» **What the task asks**:
The expected response is a copy of every line in the entries below that includes the word "Expert".

» **Data shown**:
= = = = =

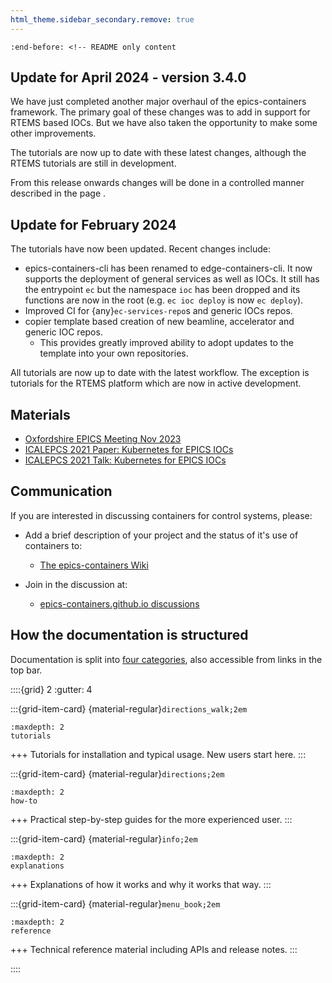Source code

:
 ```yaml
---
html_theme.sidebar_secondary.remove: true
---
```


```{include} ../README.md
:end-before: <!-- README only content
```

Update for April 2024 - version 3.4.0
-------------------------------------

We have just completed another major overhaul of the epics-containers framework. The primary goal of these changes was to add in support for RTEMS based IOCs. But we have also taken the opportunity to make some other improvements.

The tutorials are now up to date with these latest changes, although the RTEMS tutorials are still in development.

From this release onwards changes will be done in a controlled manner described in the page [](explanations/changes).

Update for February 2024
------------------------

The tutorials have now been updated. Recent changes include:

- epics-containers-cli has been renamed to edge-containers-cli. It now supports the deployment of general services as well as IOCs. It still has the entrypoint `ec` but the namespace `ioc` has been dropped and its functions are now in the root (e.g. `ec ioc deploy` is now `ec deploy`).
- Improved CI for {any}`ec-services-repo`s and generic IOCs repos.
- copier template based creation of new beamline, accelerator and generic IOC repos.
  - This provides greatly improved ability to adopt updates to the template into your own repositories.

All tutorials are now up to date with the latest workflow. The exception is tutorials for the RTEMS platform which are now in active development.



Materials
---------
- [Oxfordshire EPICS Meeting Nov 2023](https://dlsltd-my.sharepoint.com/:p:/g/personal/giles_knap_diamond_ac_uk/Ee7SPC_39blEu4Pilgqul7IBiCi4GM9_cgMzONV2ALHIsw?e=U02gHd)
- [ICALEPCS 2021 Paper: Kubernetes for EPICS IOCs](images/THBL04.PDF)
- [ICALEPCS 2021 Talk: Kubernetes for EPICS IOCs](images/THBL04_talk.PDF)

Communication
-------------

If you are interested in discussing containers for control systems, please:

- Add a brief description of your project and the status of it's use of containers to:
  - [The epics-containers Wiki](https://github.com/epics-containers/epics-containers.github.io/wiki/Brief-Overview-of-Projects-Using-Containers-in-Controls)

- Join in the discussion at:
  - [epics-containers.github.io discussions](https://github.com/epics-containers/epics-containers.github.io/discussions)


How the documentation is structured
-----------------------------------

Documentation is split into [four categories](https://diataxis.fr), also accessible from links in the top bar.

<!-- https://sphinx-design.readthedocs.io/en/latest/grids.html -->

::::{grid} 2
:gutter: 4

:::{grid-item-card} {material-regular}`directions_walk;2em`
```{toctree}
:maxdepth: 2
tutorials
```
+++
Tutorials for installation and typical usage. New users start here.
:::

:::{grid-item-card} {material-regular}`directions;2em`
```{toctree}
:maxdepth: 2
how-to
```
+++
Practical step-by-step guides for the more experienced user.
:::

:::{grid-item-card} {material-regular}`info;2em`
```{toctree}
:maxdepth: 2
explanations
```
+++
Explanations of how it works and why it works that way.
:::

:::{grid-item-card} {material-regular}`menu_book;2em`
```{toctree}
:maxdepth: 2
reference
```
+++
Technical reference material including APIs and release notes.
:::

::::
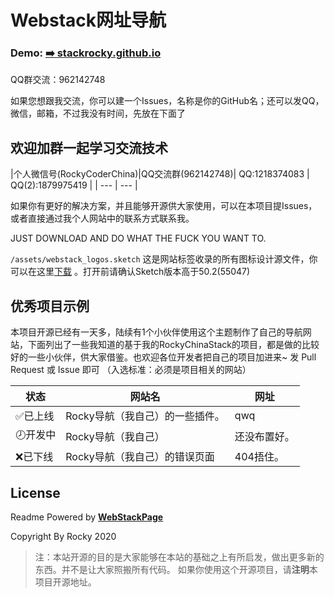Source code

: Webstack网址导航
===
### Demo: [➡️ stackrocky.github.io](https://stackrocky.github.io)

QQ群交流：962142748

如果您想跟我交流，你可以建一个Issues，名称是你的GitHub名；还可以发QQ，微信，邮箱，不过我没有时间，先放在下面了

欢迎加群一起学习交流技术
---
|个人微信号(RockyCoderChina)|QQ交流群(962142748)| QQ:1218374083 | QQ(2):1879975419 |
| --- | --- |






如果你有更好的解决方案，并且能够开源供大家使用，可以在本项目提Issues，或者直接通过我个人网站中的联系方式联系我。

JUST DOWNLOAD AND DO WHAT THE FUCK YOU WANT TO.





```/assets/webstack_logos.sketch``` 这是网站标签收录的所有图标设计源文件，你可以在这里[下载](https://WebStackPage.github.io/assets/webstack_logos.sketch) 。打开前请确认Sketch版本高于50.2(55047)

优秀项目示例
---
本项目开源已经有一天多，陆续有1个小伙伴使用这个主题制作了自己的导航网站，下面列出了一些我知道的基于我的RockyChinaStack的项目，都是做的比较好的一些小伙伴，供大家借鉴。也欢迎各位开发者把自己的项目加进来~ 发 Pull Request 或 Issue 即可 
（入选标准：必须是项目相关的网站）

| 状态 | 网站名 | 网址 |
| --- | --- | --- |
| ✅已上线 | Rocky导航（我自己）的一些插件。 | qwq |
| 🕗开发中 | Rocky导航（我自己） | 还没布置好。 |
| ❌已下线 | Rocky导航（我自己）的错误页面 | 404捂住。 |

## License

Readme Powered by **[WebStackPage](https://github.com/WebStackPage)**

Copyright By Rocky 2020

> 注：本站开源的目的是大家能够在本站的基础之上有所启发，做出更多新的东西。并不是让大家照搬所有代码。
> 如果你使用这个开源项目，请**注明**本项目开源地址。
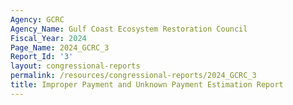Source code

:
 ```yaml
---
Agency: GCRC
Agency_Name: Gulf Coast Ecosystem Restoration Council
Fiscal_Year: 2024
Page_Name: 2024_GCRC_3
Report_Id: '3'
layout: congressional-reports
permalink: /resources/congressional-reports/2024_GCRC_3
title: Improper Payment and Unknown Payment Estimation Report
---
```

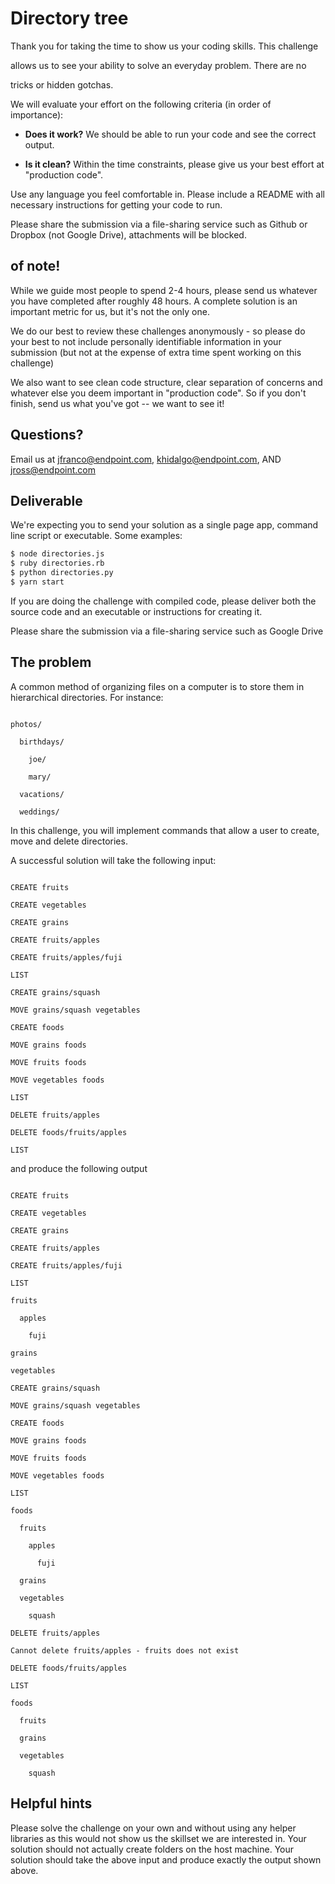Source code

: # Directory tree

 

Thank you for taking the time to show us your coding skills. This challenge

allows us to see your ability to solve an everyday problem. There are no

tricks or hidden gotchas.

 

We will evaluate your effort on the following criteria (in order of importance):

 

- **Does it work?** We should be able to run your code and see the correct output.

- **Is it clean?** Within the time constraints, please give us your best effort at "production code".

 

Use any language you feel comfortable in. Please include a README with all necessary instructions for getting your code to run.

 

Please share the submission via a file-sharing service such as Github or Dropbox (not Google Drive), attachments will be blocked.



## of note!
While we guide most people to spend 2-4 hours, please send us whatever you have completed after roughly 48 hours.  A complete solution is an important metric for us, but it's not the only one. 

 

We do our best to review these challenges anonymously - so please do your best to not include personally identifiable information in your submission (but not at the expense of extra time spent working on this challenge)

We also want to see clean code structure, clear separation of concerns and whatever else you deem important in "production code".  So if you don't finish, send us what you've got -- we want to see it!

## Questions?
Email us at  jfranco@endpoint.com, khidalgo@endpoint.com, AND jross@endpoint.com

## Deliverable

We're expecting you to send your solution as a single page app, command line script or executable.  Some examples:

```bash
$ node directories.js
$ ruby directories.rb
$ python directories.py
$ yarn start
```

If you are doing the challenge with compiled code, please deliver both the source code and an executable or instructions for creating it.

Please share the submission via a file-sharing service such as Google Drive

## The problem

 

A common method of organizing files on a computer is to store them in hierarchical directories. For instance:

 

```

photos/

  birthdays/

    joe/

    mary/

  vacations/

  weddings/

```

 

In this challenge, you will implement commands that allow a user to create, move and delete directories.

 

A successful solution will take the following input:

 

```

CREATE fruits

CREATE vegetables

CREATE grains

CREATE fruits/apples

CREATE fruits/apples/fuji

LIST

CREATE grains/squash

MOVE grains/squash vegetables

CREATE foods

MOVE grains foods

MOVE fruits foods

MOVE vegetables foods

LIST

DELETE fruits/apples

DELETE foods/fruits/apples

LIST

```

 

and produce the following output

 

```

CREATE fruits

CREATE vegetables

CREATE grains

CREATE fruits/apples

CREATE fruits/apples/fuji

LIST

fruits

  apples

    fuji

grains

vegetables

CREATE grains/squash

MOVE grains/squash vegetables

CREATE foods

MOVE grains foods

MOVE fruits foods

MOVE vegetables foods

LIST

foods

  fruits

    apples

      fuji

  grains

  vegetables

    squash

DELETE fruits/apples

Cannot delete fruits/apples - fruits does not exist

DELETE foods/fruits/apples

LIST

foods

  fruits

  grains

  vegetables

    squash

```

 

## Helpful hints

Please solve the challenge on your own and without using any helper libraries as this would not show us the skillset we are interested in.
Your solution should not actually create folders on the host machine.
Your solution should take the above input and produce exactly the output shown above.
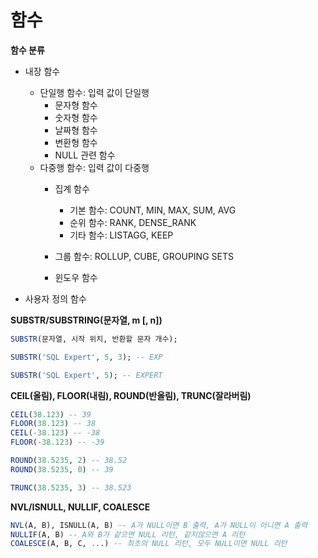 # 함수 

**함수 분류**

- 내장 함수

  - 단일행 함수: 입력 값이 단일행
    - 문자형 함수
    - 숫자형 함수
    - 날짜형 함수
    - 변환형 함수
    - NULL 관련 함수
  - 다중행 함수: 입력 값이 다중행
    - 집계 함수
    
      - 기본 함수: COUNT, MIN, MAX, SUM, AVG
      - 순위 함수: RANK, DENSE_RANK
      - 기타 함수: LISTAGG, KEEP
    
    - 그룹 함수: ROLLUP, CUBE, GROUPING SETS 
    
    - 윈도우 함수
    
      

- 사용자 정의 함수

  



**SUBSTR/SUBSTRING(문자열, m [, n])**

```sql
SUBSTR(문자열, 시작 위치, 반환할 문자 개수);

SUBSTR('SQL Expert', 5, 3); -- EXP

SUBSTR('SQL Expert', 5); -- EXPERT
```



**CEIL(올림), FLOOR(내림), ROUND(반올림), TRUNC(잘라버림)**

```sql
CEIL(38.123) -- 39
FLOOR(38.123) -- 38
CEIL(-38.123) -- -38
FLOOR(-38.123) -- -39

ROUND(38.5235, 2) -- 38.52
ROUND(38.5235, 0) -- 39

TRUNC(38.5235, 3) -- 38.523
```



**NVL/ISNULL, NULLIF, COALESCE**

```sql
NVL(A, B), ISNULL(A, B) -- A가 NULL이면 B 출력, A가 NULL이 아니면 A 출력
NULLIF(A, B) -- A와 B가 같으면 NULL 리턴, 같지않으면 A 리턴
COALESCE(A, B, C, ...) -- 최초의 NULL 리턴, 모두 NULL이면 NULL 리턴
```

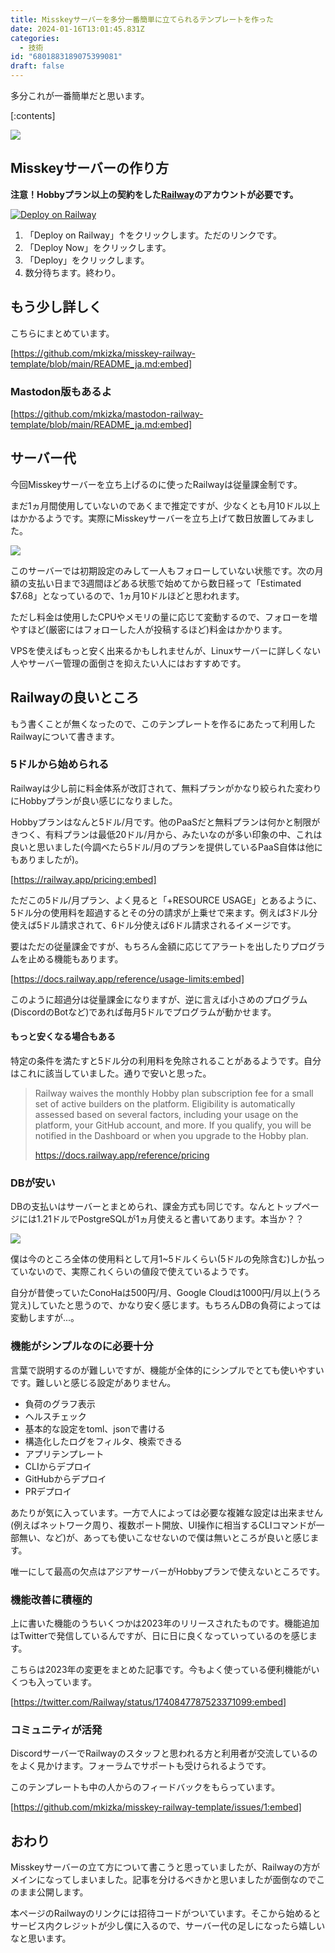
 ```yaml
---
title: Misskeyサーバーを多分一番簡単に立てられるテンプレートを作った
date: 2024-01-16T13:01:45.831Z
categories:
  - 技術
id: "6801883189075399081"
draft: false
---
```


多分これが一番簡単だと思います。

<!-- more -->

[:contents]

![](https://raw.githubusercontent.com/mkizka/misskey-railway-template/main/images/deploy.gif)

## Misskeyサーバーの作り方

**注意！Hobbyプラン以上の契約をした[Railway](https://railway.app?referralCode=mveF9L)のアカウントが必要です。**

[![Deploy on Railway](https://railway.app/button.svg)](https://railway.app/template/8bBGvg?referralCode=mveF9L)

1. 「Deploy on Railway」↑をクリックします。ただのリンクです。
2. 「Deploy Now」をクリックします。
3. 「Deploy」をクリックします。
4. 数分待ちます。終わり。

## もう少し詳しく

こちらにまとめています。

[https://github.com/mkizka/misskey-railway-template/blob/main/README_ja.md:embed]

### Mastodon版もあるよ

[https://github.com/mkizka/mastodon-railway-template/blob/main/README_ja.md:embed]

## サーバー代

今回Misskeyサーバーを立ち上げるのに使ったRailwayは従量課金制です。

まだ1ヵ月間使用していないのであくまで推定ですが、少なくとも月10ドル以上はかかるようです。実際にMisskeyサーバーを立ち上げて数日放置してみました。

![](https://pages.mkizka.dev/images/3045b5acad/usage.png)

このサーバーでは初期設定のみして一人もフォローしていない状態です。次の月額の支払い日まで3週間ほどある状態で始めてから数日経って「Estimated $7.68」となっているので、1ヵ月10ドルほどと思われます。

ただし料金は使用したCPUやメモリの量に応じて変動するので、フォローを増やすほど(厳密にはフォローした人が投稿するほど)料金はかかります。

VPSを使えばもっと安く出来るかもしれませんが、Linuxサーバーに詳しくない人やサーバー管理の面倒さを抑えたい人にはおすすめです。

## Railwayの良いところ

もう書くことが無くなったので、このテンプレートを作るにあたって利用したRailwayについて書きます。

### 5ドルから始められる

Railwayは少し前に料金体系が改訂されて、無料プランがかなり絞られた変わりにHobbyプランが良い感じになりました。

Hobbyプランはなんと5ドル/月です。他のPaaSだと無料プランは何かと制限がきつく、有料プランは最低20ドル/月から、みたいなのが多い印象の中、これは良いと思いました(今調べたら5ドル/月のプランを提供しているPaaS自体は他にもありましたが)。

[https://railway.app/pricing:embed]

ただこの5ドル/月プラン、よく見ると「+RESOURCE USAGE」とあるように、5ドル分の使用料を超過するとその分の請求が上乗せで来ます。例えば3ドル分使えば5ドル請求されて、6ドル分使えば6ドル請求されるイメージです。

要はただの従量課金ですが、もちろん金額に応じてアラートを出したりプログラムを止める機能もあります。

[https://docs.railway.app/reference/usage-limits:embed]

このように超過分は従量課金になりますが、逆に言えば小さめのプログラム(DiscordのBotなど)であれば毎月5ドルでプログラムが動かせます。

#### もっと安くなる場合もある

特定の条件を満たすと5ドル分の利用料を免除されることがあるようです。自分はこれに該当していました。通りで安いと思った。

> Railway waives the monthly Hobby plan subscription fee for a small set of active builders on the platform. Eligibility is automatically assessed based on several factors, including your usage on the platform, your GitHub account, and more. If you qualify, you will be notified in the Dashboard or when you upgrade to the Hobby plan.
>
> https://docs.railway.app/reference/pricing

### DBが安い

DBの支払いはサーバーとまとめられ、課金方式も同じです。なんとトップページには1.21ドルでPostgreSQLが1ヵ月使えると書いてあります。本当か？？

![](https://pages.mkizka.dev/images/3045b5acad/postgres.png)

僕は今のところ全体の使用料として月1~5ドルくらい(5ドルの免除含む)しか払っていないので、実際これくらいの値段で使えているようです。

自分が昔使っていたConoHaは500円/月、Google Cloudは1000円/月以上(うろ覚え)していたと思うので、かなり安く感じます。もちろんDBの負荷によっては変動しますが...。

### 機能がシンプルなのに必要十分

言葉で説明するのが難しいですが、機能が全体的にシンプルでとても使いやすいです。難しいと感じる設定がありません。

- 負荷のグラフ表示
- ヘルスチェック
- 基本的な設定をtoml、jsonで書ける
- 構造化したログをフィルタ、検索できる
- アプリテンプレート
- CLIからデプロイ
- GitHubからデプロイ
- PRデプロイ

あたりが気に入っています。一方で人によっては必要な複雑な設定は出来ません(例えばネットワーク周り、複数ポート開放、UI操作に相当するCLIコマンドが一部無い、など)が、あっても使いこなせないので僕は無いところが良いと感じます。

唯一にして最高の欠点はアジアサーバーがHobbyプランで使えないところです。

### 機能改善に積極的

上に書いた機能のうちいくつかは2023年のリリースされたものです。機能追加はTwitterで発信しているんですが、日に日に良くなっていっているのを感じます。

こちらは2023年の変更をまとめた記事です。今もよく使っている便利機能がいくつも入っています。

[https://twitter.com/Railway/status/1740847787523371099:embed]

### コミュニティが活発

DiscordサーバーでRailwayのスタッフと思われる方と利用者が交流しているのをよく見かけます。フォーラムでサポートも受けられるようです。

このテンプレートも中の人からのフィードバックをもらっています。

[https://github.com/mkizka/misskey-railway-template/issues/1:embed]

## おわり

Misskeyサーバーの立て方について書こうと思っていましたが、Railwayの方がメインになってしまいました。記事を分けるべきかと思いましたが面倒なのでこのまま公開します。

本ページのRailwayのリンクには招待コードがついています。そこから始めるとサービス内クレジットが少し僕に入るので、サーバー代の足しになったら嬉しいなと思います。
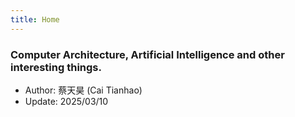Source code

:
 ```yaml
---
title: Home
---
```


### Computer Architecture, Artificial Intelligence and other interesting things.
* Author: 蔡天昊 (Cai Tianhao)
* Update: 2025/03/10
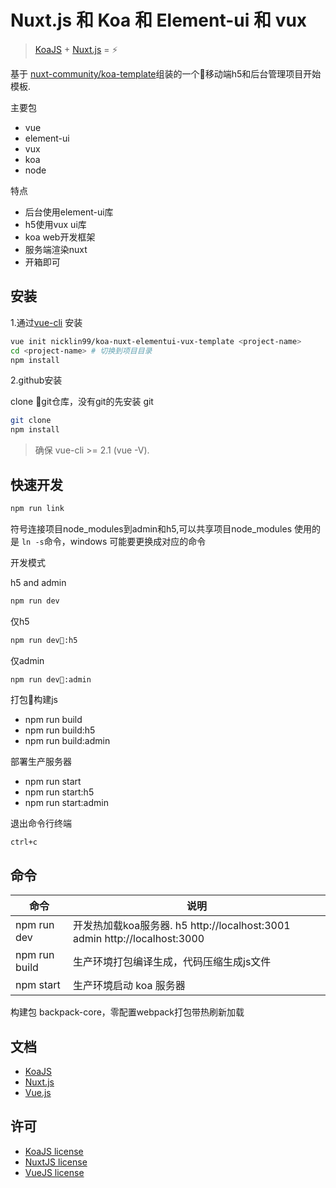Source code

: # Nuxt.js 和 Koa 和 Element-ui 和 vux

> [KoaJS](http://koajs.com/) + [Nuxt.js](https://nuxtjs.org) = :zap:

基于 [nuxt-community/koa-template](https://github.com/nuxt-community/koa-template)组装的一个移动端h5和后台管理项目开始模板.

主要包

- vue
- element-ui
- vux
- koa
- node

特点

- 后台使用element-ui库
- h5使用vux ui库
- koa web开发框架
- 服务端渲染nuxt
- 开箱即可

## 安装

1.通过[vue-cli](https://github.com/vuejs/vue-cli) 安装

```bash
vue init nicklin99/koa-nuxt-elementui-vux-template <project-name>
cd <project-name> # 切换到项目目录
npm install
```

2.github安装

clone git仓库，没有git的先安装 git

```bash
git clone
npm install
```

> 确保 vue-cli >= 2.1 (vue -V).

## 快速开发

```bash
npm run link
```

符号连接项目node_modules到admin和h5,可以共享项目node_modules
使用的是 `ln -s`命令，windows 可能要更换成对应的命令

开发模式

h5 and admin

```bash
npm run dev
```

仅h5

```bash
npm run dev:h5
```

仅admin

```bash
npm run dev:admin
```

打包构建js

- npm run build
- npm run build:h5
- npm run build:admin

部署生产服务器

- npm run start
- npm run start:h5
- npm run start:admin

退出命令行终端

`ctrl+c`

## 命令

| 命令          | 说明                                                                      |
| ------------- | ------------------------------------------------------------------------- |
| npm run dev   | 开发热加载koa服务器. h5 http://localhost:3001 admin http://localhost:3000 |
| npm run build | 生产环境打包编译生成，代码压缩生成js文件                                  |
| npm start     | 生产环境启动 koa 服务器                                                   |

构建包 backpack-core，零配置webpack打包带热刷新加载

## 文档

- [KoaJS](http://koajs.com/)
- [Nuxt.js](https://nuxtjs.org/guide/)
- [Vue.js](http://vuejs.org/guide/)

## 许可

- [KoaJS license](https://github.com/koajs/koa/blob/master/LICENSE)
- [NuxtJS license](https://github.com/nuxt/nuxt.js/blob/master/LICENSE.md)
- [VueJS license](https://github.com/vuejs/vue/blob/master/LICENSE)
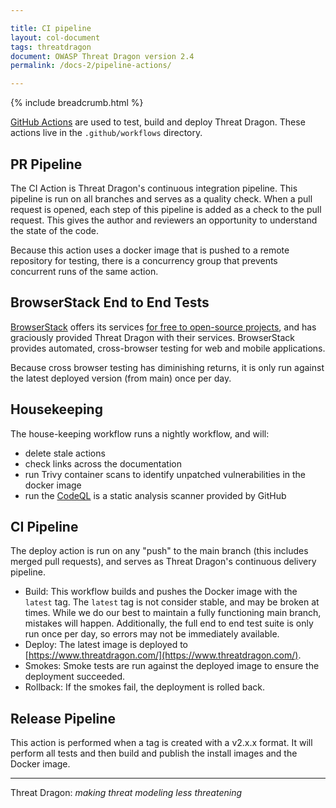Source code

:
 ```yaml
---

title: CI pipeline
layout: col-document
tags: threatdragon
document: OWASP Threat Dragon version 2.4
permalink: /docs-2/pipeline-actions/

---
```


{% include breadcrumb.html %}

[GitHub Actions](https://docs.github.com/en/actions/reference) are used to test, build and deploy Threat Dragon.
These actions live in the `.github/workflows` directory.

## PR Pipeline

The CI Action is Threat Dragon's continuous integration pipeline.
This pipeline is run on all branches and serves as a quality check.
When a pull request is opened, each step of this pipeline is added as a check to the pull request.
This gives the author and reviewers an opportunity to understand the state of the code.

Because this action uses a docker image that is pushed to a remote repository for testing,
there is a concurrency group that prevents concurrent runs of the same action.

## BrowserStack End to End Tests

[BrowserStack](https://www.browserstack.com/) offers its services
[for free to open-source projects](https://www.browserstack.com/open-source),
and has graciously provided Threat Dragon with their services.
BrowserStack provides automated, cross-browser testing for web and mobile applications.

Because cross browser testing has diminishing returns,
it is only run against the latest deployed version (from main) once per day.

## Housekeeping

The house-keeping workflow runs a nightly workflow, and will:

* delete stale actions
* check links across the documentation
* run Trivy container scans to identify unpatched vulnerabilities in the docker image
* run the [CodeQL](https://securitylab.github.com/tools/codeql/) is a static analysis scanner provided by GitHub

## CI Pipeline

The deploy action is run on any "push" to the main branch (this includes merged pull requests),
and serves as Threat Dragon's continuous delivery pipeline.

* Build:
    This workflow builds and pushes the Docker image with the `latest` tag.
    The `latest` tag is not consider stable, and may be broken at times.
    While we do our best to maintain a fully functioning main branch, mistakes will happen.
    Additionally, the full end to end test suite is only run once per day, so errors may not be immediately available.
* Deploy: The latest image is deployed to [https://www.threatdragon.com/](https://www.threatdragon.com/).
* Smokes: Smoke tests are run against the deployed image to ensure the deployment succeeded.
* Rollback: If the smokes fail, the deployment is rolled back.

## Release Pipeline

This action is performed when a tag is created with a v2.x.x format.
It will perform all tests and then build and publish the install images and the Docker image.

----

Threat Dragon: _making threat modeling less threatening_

= = = = =

» **Task result**:
SUBSTR('SQL Expert', 5, 3); -- EXP
SUBSTR('SQL Expert', 5); -- EXPERT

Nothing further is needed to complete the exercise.